Books: A Chill in the Air
ROME - You wouldn’t expect a diary written about the uncertainty over whether Italy would enter Word War II to be interesting because we know that it did. However, Iris Origo’s ‘A Chill in the Air’, a diary of 1939 – 40, is gripping because it records her efforts to see through the conflicting reports, the fake news, propaganda and rumors.
Her sources ranged from the BBC, French German and Italian radios, peasant gossip and that of Fascist and non-Fascist aristocrats, to her godfather William Phillips, the US ambassador to Italy.

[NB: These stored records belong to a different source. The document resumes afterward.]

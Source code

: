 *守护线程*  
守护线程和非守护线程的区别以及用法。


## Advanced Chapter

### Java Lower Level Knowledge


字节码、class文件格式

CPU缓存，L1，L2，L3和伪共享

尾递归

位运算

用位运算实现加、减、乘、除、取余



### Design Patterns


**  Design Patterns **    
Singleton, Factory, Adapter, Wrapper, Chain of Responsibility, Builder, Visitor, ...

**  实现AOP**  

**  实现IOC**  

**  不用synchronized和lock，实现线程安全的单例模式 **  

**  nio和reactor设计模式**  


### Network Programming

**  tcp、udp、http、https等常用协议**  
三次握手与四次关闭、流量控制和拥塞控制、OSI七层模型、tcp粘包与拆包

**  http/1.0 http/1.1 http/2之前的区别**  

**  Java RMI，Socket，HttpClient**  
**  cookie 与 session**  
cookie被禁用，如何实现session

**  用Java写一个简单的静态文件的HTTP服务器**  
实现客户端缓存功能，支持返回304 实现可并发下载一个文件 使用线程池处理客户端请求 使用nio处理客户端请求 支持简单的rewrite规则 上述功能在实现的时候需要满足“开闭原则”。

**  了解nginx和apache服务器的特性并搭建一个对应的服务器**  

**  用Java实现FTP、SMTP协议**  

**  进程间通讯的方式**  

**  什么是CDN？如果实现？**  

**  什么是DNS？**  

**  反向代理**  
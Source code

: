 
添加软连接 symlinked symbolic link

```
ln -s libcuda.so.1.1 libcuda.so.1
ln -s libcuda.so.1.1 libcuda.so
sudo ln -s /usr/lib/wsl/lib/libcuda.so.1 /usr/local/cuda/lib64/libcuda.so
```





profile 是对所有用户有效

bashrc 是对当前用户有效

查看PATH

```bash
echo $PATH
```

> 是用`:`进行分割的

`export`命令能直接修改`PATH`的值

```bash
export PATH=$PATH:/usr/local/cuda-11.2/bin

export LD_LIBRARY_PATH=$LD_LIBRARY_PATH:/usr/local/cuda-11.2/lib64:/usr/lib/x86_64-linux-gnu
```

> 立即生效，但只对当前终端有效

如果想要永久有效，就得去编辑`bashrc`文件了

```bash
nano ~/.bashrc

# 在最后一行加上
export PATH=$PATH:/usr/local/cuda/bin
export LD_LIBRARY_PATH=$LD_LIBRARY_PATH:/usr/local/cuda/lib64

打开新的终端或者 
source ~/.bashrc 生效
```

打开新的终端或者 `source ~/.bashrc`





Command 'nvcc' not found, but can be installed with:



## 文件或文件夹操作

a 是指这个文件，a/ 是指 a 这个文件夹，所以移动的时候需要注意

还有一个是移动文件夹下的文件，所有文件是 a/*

It is important that initially she saw Fascism as a genuine people’s revolution. In addition, Fascist governmental subsidies aided her husband’s 7000 acre estate near Siena.
Like Winston Churchill and many others outside Italy, Origo thought Mussolini would restrain Hitler. After all, public opinion was in favour of England and France, Italy’s World War I allies, so it seemed neutrality would be the likely and sensible decision.
But at the last moment all changed rapidly. One influential claim was that allying with Germany would enable Italy to reclaim Nice, formerly Nizza when it was Italian and Garibaldi’s birthplace, and thus complete the 19th century Risorgimento.
After the German invasion of Belgium, in her diary Origo asked ‘Is it possible to move a country to war, against its historical traditions, against the natural instincts and character of the majority of its inhabitants and very likely against its own interests?’ She had to answer yes, it is possible, because, with German troops approaching Paris, Italy opportunistically sided with Germany which was to prove disastrous.
This is relevant during today’s misinformation glut. In Italy, for instance, it is hard to understand whether or not the government wants to reform or abandon the European Union which it casts as an enemy. Abandoning it does not seem a sensible choice but neither did allying with Germany in 1940.
‘A Chill in the Air’ is the prequel to Origo’s best- selling ‘War in the Val d’Orcia’ which recounted how she and her husband risked their lives by aiding escaped Allied soldiers, who had been prisoners-of-war, and also Partisans, and then led scores of peasants, old people and children through minefields to save them from Nazi-Fascists.
In that book, the goodies and baddies were clearly defined but the prequel shows the earlier situation was more complex with those actively opposed to the regime a small minority. Only now, seven decades after ‘War in the Val D’Orcia’, has ‘A Chill in the Air’ been published with a fine introduction by Lucy Hughes – Hallett and an afterword by one of Origo’s grandchildren, Katia, who recalls that her nonna frequently organized picnics, charades, plays and above all read to her and six other grandchildren.
Origo, the daughter of a wealthy American who died when she was seven, was raised at a former villa of Cosimo Medici near Florence with Bernard Berenson, Henry James, Edith Wharton, Aldous Huxley and Somerset Maugham as visitors to the salon of her Anglo-Irish mother. Her father had wanted her to be free of nationalistic sentiments but she married Marquis Antonio Origo and became attached to Italy as shown by her biographies of Italians such as the poet Giacomo Leopardi.
In ‘A Chill in the Air’ she rarely talks of herself or her family but provides significant scenes, for instance when, on 10th June 1940, the order arrived from the local Fascist office that all should listen to Mussolini’s broadcast from the balcony of Palazzo Venezia in central Rome.
About 80 peasants and workmen plus farm supervisors and school teachers gathered in the front garden of the Origo villa to hear the amplified speech. Mussolini announced that Italy would enter the war to break the Anglo-French hold on the Mediterranean, champion the poor against the rich nations and the young against the decadent.
The crowd in the square below Mussolini’s balcony was enthusiastic but not those in villa garden who left silently. Iris and Antonio entered their home and looked at each other. “This is it” says Antonio, “I’m going to look at the wheat.”
Origo mentions her successful efforts to arrange for her mother and step-father (the essayist Percy Lubbock) to leave Florence before their arrest as enemy aliens but does not dwell on this as a possible problem also for herself.
Towards the end she also writes that she is about to give birth – the first mention of her pregnancy. The child, who she called Benedetta, now runs her mother’s estate La Foce (which means the estuary or the mouth - of a river) which tourists can visit and also rent accommodation.
A Chill in the Air
New York Review Books 184 pages, $US 15.95 in USA.